Hi, I am a typical high schooler. Im apart of my schools band. I love it at times. In the seventh grade I was bullied to the point of suicidal thoughts. I was put in the hospital. My parents say I only did it for attention. I ddnt. I was really sad and saw no reason tl live. Back in may, I was hospitalized for attempted suicide. I had got in a lot of trouble for something I didnt do. I felt like my parentd hated me. They even asked around for boarding school. They want me to be perfect. Im a teen, I make mistakes. They dont understand that though. I am currently doing very bad in school. All of my close friends are turning on me and my parents want nothing to do with me. I dont know what to do. I feel so alone and lost. I feel so sad all the time. Last year a boy took advantage of me. Becase I go to one of the best schools in my area my parents wont move me schools. I have to face that boy everyday and relive my nightmare. I cry every night. Im on the edge and my legs are dangling. Anyone out there wanna help?
2 comments
Think twice before jumping. Have you talked to your parents or school counsler about your abuse? If not you need to so action can be taken. Tell your parents you are being forced to relive the horror each day you attend school and if they want to help you, you need to change school or do homeschooling. If your stuck with the same school, get into counseling to deal with the pain and suffering. If your counsler feels its safer for you to change school then they can convince your parents.
Anyone, Ria’s advice sounds excellent. I’ll only add that you have my empathy — I am much older than you are now, but I remember the pain of being bullied and verbally abused in school, and how profoundly serious a thing in can be. I am so sorry your parents are not understanding through. That must be terrible for you, and your are brave to be reaching out here for support. You are not alone, so many have been wounded in similar ways.

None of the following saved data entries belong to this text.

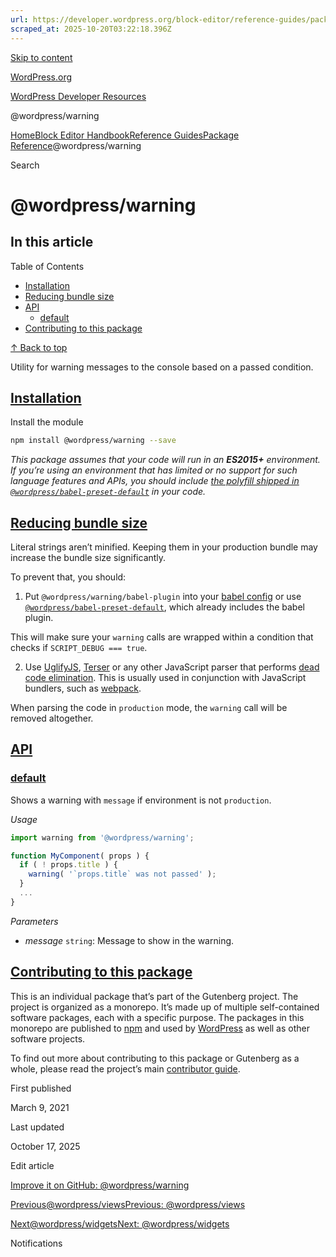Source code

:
 ```yaml
---
url: https://developer.wordpress.org/block-editor/reference-guides/packages/packages-warning
scraped_at: 2025-10-20T03:22:18.396Z
---
```


[Skip to content](https://developer.wordpress.org/block-editor/reference-guides/packages/packages-warning/#wp--skip-link--target)

[WordPress.org](https://wordpress.org/)

[WordPress Developer Resources](https://developer.wordpress.org/)

@wordpress/warning


[Home](https://developer.wordpress.org/)[Block Editor Handbook](https://developer.wordpress.org/block-editor/)[Reference Guides](https://developer.wordpress.org/block-editor/reference-guides/)[Package Reference](https://developer.wordpress.org/block-editor/reference-guides/packages/)@wordpress/warning

Search

# @wordpress/warning

## In this article

Table of Contents

- [Installation](https://developer.wordpress.org/block-editor/reference-guides/packages/packages-warning/#installation)
- [Reducing bundle size](https://developer.wordpress.org/block-editor/reference-guides/packages/packages-warning/#reducing-bundle-size)
- [API](https://developer.wordpress.org/block-editor/reference-guides/packages/packages-warning/#api)
  - [default](https://developer.wordpress.org/block-editor/reference-guides/packages/packages-warning/#default)
- [Contributing to this package](https://developer.wordpress.org/block-editor/reference-guides/packages/packages-warning/#contributing-to-this-package)

[↑ Back to top](https://developer.wordpress.org/block-editor/reference-guides/packages/packages-warning/#wp--skip-link--target)

Utility for warning messages to the console based on a passed condition.

## [Installation](https://developer.wordpress.org/block-editor/reference-guides/packages/packages-warning/\#installation)

Install the module

```bash
npm install @wordpress/warning --save

```

_This package assumes that your code will run in an **ES2015+** environment. If you’re using an environment that has limited or no support for such language features and APIs, you should include [the polyfill shipped in `@wordpress/babel-preset-default`](https://github.com/WordPress/gutenberg/tree/HEAD/packages/babel-preset-default#polyfill) in your code._

## [Reducing bundle size](https://developer.wordpress.org/block-editor/reference-guides/packages/packages-warning/\#reducing-bundle-size)

Literal strings aren’t minified. Keeping them in your production bundle may increase the bundle size significantly.

To prevent that, you should:

1. Put `@wordpress/warning/babel-plugin` into your [babel config](https://babeljs.io/docs/plugins#plugin-options) or use [`@wordpress/babel-preset-default`](https://www.npmjs.com/package/@wordpress/babel-preset-default), which already includes the babel plugin.

This will make sure your `warning` calls are wrapped within a condition that checks if `SCRIPT_DEBUG === true`.

2. Use [UglifyJS](https://github.com/mishoo/UglifyJS2), [Terser](https://github.com/terser/terser) or any other JavaScript parser that performs [dead code elimination](https://en.wikipedia.org/wiki/Dead_code_elimination). This is usually used in conjunction with JavaScript bundlers, such as [webpack](https://github.com/webpack/webpack).

When parsing the code in `production` mode, the `warning` call will be removed altogether.


## [API](https://developer.wordpress.org/block-editor/reference-guides/packages/packages-warning/\#api)

### [default](https://developer.wordpress.org/block-editor/reference-guides/packages/packages-warning/\#default)

Shows a warning with `message` if environment is not `production`.

_Usage_

```js
import warning from '@wordpress/warning';

function MyComponent( props ) {
  if ( ! props.title ) {
    warning( '`props.title` was not passed' );
  }
  ...
}

```

_Parameters_

- _message_ `string`: Message to show in the warning.

## [Contributing to this package](https://developer.wordpress.org/block-editor/reference-guides/packages/packages-warning/\#contributing-to-this-package)

This is an individual package that’s part of the Gutenberg project. The project is organized as a monorepo. It’s made up of multiple self-contained software packages, each with a specific purpose. The packages in this monorepo are published to [npm](https://www.npmjs.com/) and used by [WordPress](https://make.wordpress.org/core/) as well as other software projects.

To find out more about contributing to this package or Gutenberg as a whole, please read the project’s main [contributor guide](https://github.com/WordPress/gutenberg/tree/HEAD/CONTRIBUTING.md).

First published

March 9, 2021

Last updated

October 17, 2025

Edit article

[Improve it on GitHub: @wordpress/warning](https://github.com/WordPress/gutenberg/edit/trunk/packages/warning/README.md)

[Previous@wordpress/viewsPrevious: @wordpress/views](https://developer.wordpress.org/block-editor/reference-guides/packages/packages-views/)

[Next@wordpress/widgetsNext: @wordpress/widgets](https://developer.wordpress.org/block-editor/reference-guides/packages/packages-widgets/)

Notifications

I can say that I never thought, when I was in the midst of that early suffering, that I would come as far as I have, and while I still have dark feelings (for many reasons) that bullying is left far and far behind.
It will be for you too, and you *will* find the people who are your own, if you can just stay through this pain and reach the other side, where your world can open out and change, and you will have a chance to meet wiser, worthier friends and loves.
Please stay with us. Know that out there, out here, many have suffered and, if they knew, would send you their support and love.